Tras contactar con el dueño, comenzó una negociación que no fue fácil. Finalmente hubo acuerdo por ambas partes y el Scania se fue para Torre Pacheco, lugar de residencia de Lorenzo. Su nuevo dueño tenía claro que no quería un simple lavado de cara, así que iba a acometer una profunda restauración, que incluyera el saneado de la cabina allá donde lo precisara. No había prisa, puesto que este trabajo se haría, principalmente, en sus descansos de fin de semana.

Y es que Lorenzo se veía capacitado para abordar él solo la restauración, excepto el reemplazo de chapa en la cabina y el pintado final de la misma. Para lo primero, contó con la inestimable colaboración de su amigo Pencho. Juntos estuvieron sábados y domingos, sin horarios establecidos y con la única meta de hacer un buen trabajo.

Así fue, porque no solamente se reparó la chapa exterior de la cabina, sino que también se saneó aquello que no se ve.
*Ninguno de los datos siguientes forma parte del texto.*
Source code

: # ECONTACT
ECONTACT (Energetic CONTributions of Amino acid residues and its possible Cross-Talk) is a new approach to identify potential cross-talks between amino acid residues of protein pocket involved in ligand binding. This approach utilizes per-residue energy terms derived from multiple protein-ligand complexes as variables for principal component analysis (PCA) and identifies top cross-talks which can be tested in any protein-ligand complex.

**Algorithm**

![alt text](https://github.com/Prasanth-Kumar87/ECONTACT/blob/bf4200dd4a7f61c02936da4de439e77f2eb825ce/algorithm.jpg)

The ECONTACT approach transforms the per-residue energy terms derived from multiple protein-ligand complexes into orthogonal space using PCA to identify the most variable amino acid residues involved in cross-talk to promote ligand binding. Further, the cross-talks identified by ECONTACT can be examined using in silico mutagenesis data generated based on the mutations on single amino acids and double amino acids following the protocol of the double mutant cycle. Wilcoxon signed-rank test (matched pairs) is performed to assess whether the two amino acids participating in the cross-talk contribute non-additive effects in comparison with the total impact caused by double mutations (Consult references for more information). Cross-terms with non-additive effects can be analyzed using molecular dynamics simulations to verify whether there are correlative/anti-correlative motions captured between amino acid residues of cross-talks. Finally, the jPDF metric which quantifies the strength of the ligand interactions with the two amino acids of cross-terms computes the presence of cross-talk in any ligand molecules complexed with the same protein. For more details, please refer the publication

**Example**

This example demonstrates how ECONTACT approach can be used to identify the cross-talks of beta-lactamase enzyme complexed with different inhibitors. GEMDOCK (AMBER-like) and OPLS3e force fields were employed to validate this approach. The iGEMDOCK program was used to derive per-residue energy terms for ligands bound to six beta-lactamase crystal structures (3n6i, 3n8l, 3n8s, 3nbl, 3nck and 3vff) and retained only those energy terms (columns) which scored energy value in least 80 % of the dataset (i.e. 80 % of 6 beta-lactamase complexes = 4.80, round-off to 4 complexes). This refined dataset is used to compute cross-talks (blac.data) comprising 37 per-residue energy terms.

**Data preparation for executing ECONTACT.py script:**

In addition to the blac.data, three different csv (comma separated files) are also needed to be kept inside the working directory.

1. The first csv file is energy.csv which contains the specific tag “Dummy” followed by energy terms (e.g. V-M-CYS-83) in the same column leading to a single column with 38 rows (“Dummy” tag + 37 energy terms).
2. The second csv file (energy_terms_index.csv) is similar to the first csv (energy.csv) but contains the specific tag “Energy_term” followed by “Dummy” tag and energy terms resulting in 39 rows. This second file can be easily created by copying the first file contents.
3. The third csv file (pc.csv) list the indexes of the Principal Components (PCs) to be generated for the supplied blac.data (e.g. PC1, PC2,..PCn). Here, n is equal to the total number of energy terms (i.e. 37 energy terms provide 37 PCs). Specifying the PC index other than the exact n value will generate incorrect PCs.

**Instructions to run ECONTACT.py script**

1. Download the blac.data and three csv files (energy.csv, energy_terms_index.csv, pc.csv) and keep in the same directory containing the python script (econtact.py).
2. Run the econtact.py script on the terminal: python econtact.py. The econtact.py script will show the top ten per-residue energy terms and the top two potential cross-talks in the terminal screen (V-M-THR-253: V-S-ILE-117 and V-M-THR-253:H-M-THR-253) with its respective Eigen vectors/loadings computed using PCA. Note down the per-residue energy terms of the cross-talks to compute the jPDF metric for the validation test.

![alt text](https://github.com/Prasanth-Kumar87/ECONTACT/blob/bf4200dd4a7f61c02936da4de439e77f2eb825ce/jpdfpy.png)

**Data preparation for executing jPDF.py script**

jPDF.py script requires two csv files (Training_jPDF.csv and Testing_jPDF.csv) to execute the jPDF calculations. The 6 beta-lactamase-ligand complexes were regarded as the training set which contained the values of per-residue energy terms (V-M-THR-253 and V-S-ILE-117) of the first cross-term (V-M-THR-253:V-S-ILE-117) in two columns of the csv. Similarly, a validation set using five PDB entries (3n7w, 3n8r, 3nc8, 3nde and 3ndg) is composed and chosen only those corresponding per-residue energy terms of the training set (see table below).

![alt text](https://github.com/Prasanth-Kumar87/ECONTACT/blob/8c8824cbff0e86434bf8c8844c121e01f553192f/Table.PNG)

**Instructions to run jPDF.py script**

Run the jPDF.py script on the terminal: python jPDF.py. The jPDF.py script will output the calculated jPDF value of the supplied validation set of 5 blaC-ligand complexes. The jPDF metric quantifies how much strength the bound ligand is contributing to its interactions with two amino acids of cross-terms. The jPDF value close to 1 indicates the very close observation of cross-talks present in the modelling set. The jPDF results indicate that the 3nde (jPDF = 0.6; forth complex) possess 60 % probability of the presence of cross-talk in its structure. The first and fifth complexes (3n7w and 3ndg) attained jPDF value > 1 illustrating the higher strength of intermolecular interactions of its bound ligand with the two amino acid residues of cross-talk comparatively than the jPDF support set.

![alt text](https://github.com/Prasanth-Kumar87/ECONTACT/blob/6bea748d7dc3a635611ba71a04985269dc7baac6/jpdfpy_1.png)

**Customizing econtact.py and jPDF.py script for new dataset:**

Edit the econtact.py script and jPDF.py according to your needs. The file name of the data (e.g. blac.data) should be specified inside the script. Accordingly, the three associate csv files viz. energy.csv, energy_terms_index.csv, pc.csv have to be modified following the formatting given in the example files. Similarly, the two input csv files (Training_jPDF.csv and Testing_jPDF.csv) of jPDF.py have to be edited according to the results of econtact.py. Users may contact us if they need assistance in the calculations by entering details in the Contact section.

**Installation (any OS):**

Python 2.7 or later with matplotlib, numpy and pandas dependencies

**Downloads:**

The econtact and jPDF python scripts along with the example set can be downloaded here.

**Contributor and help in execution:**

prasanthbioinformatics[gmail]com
No menos importante fue el repaso mecánico previo al que fue sometido el Scania, empezando por el reemplazo de todos los fluidos y lubricantes, así como la posterior limpieza de circuitos y bombas.

Scania 141En estas operaciones, Lorenzo no salió de su asombro cuando comprobó, al abrir la purga del grupo, que no salió nada. Dos cosas: o no tenía lubricante alguno o éste se había descompuesto al cabo del tiempo. Esto es algo que habla a las claras de la dureza de estas mecánicas y que no penalizó el hecho de que, hasta ese momento, el camión era autónomo y se movía solo perfectamente.

Dentro de la nave en la que estaba, los meses caían uno tras otro, sin aparente avance significativo en la restauración de la tractora. Gran error, puesto que, compaginando trabajo y ocio, nuestro amigo no paró un solo instante. Cuando el camión tuvo su mecánica lista, el chasis finalizado y la cabina imprimada, se llevó a basculantes Ureña, donde se pintó y se le colocaron algunos accesorios externos al camión, como los guardabarros traseros.

Una vez salido de allí, ya daba la sensación de que estaba prácticamente listo. Sólo restaba el tapizado interior, ponerle diversos adornos exteriores, rotularla y algún otro pequeño retoque. Hay que destacar el perfecto acabado del tapizado interior de la cabina, realizado por Juanjo, de tapicería Torre Pacheco.

La intención de Lorenzo era que para el verano de 2013, coincidiendo con la festividad de San Cristóbal, el Scania participara en los actos del patrón en su querido Torre Pacheco. Posteriormente, el Scania ha participado en algunos eventos del mundo de los clásicos, a los que seguirán bastantes más en el futuro.

Con toda probabilidad, estamos delante de una restauración única en toda España. Única en cuanto al modelo de camión, y excepcional en cuanto a su calidad. Felicidades, amigo Lorenzo, y muchas gracias por tu amabilidad.